Extracted material START

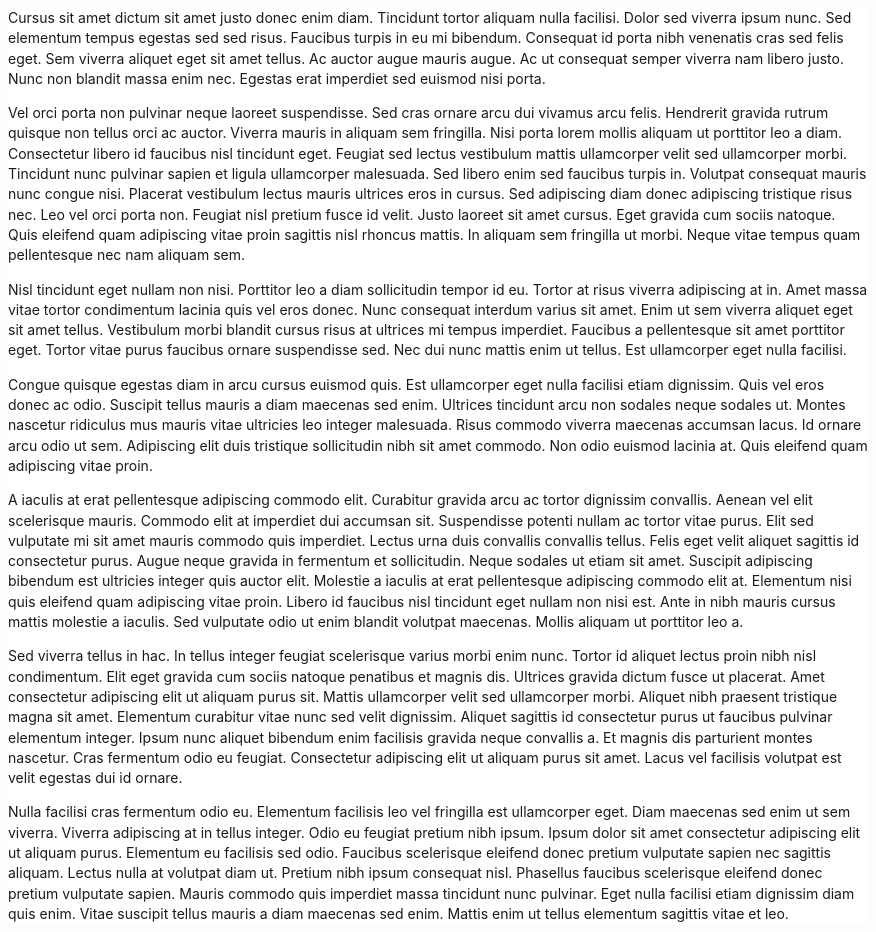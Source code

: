 Cursus sit amet dictum sit amet justo donec enim diam. Tincidunt tortor aliquam nulla facilisi. Dolor sed viverra ipsum nunc. Sed elementum tempus egestas sed sed risus. Faucibus turpis in eu mi bibendum. Consequat id porta nibh venenatis cras sed felis eget. Sem viverra aliquet eget sit amet tellus. Ac auctor augue mauris augue. Ac ut consequat semper viverra nam libero justo. Nunc non blandit massa enim nec. Egestas erat imperdiet sed euismod nisi porta.

Vel orci porta non pulvinar neque laoreet suspendisse. Sed cras ornare arcu dui vivamus arcu felis. Hendrerit gravida rutrum quisque non tellus orci ac auctor. Viverra mauris in aliquam sem fringilla. Nisi porta lorem mollis aliquam ut porttitor leo a diam. Consectetur libero id faucibus nisl tincidunt eget. Feugiat sed lectus vestibulum mattis ullamcorper velit sed ullamcorper morbi. Tincidunt nunc pulvinar sapien et ligula ullamcorper malesuada. Sed libero enim sed faucibus turpis in. Volutpat consequat mauris nunc congue nisi. Placerat vestibulum lectus mauris ultrices eros in cursus. Sed adipiscing diam donec adipiscing tristique risus nec. Leo vel orci porta non. Feugiat nisl pretium fusce id velit. Justo laoreet sit amet cursus. Eget gravida cum sociis natoque. Quis eleifend quam adipiscing vitae proin sagittis nisl rhoncus mattis. In aliquam sem fringilla ut morbi. Neque vitae tempus quam pellentesque nec nam aliquam sem.

Nisl tincidunt eget nullam non nisi. Porttitor leo a diam sollicitudin tempor id eu. Tortor at risus viverra adipiscing at in. Amet massa vitae tortor condimentum lacinia quis vel eros donec. Nunc consequat interdum varius sit amet. Enim ut sem viverra aliquet eget sit amet tellus. Vestibulum morbi blandit cursus risus at ultrices mi tempus imperdiet. Faucibus a pellentesque sit amet porttitor eget. Tortor vitae purus faucibus ornare suspendisse sed. Nec dui nunc mattis enim ut tellus. Est ullamcorper eget nulla facilisi.

Congue quisque egestas diam in arcu cursus euismod quis. Est ullamcorper eget nulla facilisi etiam dignissim. Quis vel eros donec ac odio. Suscipit tellus mauris a diam maecenas sed enim. Ultrices tincidunt arcu non sodales neque sodales ut. Montes nascetur ridiculus mus mauris vitae ultricies leo integer malesuada. Risus commodo viverra maecenas accumsan lacus. Id ornare arcu odio ut sem. Adipiscing elit duis tristique sollicitudin nibh sit amet commodo. Non odio euismod lacinia at. Quis eleifend quam adipiscing vitae proin.

A iaculis at erat pellentesque adipiscing commodo elit. Curabitur gravida arcu ac tortor dignissim convallis. Aenean vel elit scelerisque mauris. Commodo elit at imperdiet dui accumsan sit. Suspendisse potenti nullam ac tortor vitae purus. Elit sed vulputate mi sit amet mauris commodo quis imperdiet. Lectus urna duis convallis convallis tellus. Felis eget velit aliquet sagittis id consectetur purus. Augue neque gravida in fermentum et sollicitudin. Neque sodales ut etiam sit amet. Suscipit adipiscing bibendum est ultricies integer quis auctor elit. Molestie a iaculis at erat pellentesque adipiscing commodo elit at. Elementum nisi quis eleifend quam adipiscing vitae proin. Libero id faucibus nisl tincidunt eget nullam non nisi est. Ante in nibh mauris cursus mattis molestie a iaculis. Sed vulputate odio ut enim blandit volutpat maecenas. Mollis aliquam ut porttitor leo a.

Sed viverra tellus in hac. In tellus integer feugiat scelerisque varius morbi enim nunc. Tortor id aliquet lectus proin nibh nisl condimentum. Elit eget gravida cum sociis natoque penatibus et magnis dis. Ultrices gravida dictum fusce ut placerat. Amet consectetur adipiscing elit ut aliquam purus sit. Mattis ullamcorper velit sed ullamcorper morbi. Aliquet nibh praesent tristique magna sit amet. Elementum curabitur vitae nunc sed velit dignissim. Aliquet sagittis id consectetur purus ut faucibus pulvinar elementum integer. Ipsum nunc aliquet bibendum enim facilisis gravida neque convallis a. Et magnis dis parturient montes nascetur. Cras fermentum odio eu feugiat. Consectetur adipiscing elit ut aliquam purus sit amet. Lacus vel facilisis volutpat est velit egestas dui id ornare.

Nulla facilisi cras fermentum odio eu. Elementum facilisis leo vel fringilla est ullamcorper eget. Diam maecenas sed enim ut sem viverra. Viverra adipiscing at in tellus integer. Odio eu feugiat pretium nibh ipsum. Ipsum dolor sit amet consectetur adipiscing elit ut aliquam purus. Elementum eu facilisis sed odio. Faucibus scelerisque eleifend donec pretium vulputate sapien nec sagittis aliquam. Lectus nulla at volutpat diam ut. Pretium nibh ipsum consequat nisl. Phasellus faucibus scelerisque eleifend donec pretium vulputate sapien. Mauris commodo quis imperdiet massa tincidunt nunc pulvinar. Eget nulla facilisi etiam dignissim diam quis enim. Vitae suscipit tellus mauris a diam maecenas sed enim. Mattis enim ut tellus elementum sagittis vitae et leo.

Extracted material END

### Task item
Every line above that holds the word "convallis" should be copied out.

### Task output
A iaculis at erat pellentesque adipiscing commodo elit. Curabitur gravida arcu ac tortor dignissim convallis. Aenean vel elit scelerisque mauris. Commodo elit at imperdiet dui accumsan sit. Suspendisse potenti nullam ac tortor vitae purus. Elit sed vulputate mi sit amet mauris commodo quis imperdiet. Lectus urna duis convallis convallis tellus. Felis eget velit aliquet sagittis id consectetur purus. Augue neque gravida in fermentum et sollicitudin. Neque sodales ut etiam sit amet. Suscipit adipiscing bibendum est ultricies integer quis auctor elit. Molestie a iaculis at erat pellentesque adipiscing commodo elit at. Elementum nisi quis eleifend quam adipiscing vitae proin. Libero id faucibus nisl tincidunt eget nullam non nisi est. Ante in nibh mauris cursus mattis molestie a iaculis. Sed vulputate odio ut enim blandit volutpat maecenas. Mollis aliquam ut porttitor leo a.
Sed viverra tellus in hac. In tellus integer feugiat scelerisque varius morbi enim nunc. Tortor id aliquet lectus proin nibh nisl condimentum. Elit eget gravida cum sociis natoque penatibus et magnis dis. Ultrices gravida dictum fusce ut placerat. Amet consectetur adipiscing elit ut aliquam purus sit. Mattis ullamcorper velit sed ullamcorper morbi. Aliquet nibh praesent tristique magna sit amet. Elementum curabitur vitae nunc sed velit dignissim. Aliquet sagittis id consectetur purus ut faucibus pulvinar elementum integer. Ipsum nunc aliquet bibendum enim facilisis gravida neque convallis a. Et magnis dis parturient montes nascetur. Cras fermentum odio eu feugiat. Consectetur adipiscing elit ut aliquam purus sit amet. Lacus vel facilisis volutpat est velit egestas dui id ornare.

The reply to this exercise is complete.